Monday, January 10, 2011

Vol. II No. 15

At the Celebrity Club in Milwaukee I liked the sound of the saxophone in the band playing there, and during a break I asked the sax player about it. I said words to the effect that “Your sax sounds mellow – not raspy and honking and sleazy.” He explained that typical saxophone mouthpieces are plastic, but he used one made of hard rubber.

This illustrates the way that with music, the quality of the sound is directly related to the suchness of the apparatus that produces it.

The reader can easily imagine where I am going with this. What does digital audio sound like? It sounds like a computer simulating music. Why? Because it is a computer simulating music.

I had at one point fallen in love with the Clash’s Combat Rock LP. I had had an all-analog copy on vinyl which I enjoyed on my component hi-fi system. Many years later I saw a copy of Combat Rock on CD at the library and, trying to be generous and open-minded toward digital audio, I brought it home.

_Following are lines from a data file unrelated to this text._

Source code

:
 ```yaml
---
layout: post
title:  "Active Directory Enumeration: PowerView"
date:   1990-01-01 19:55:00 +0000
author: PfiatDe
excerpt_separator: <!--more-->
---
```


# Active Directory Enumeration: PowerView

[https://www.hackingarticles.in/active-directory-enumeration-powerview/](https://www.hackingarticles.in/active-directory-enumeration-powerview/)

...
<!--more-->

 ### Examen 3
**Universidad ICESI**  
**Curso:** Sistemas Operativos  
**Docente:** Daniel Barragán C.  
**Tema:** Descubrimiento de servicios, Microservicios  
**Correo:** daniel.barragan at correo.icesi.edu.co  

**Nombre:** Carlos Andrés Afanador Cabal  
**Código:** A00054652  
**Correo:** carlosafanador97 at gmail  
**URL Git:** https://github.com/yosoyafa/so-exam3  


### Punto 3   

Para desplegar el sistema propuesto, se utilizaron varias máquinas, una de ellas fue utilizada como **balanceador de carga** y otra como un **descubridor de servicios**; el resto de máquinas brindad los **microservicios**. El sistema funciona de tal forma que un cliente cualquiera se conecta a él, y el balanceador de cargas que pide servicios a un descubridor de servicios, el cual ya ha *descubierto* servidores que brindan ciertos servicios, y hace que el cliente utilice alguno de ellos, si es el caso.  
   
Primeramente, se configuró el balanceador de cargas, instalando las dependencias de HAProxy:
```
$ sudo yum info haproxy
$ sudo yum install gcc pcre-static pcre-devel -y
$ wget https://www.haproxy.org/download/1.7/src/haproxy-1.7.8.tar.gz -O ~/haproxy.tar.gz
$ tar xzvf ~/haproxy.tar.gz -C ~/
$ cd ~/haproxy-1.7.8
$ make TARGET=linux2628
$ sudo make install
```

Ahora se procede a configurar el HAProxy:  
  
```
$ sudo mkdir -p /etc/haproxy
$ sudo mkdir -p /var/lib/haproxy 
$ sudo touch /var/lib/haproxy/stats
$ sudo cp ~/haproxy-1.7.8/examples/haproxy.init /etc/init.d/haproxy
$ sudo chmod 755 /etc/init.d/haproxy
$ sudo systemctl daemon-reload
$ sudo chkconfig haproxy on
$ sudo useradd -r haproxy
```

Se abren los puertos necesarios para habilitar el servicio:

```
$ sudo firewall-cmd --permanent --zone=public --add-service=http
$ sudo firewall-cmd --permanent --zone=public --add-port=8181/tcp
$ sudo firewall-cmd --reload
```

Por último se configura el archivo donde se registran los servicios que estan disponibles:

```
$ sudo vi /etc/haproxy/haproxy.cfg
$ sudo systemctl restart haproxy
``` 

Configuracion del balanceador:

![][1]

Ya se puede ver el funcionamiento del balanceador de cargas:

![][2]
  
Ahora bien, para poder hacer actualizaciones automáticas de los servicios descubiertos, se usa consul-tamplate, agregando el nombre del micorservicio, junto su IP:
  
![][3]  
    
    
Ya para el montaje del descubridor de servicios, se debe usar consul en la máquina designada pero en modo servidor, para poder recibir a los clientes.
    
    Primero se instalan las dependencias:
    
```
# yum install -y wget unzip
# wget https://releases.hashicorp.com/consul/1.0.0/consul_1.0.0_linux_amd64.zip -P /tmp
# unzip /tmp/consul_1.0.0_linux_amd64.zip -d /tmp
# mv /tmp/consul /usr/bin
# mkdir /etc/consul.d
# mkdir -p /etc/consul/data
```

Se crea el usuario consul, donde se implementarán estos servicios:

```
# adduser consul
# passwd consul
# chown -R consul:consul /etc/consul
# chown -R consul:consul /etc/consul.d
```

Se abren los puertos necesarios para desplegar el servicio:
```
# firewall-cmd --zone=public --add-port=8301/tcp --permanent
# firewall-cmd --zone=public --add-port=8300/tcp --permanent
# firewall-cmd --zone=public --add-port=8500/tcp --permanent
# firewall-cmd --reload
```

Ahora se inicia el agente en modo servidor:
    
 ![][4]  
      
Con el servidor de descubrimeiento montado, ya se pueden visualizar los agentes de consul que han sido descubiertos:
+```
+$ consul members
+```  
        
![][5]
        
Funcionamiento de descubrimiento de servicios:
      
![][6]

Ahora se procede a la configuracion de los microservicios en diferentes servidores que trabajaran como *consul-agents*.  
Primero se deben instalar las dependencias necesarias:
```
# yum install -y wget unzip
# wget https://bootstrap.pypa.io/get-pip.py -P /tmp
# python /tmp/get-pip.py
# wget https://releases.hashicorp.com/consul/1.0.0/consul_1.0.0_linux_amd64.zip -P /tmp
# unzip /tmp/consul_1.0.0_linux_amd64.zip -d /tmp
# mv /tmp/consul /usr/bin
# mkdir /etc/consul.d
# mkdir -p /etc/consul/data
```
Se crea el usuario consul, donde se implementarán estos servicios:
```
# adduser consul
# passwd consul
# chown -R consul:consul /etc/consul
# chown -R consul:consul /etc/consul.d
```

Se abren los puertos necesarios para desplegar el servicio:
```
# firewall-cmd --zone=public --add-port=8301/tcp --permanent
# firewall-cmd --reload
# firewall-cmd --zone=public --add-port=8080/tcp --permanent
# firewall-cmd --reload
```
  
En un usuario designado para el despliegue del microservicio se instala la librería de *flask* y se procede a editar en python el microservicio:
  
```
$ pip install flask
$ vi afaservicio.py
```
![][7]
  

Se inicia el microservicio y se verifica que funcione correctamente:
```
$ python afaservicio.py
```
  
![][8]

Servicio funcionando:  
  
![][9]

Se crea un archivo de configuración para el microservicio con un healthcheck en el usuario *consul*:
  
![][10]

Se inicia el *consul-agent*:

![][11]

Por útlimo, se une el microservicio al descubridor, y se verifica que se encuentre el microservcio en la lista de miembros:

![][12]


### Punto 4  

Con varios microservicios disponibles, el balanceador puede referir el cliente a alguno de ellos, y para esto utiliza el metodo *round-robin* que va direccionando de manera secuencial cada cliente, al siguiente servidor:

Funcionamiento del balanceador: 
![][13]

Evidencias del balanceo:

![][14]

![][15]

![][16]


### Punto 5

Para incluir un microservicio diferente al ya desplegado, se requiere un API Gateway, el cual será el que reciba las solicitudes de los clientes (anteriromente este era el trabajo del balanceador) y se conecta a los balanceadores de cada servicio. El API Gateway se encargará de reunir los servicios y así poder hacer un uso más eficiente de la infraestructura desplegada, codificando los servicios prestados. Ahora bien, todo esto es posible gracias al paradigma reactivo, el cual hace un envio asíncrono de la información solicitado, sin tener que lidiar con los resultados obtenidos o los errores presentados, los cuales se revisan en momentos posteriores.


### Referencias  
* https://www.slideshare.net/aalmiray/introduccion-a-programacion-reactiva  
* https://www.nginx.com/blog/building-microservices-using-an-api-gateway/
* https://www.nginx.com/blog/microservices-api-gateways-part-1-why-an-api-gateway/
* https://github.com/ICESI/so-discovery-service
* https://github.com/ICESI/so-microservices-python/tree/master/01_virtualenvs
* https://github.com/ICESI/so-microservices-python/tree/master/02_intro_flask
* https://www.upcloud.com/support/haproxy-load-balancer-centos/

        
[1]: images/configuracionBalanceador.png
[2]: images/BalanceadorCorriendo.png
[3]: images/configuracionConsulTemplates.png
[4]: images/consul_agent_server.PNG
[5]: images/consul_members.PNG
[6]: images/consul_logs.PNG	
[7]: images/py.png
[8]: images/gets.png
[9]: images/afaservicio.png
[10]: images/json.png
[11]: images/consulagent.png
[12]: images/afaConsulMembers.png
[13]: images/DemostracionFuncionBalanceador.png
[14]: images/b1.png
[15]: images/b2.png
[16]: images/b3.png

I put it in the CD player and played it through the component system at home. My thoughts and reaction were approximately thus: “Absolutely no freaking way! There is simply nothing here! Nothing I loved about this record is reproduced here!”

A friend recently said that my preference for analog audio is “sentimental”. In trying to understand why some people stubbornly disagree with me on this issue, I theorize they have a quasi-religious reverence for the computer.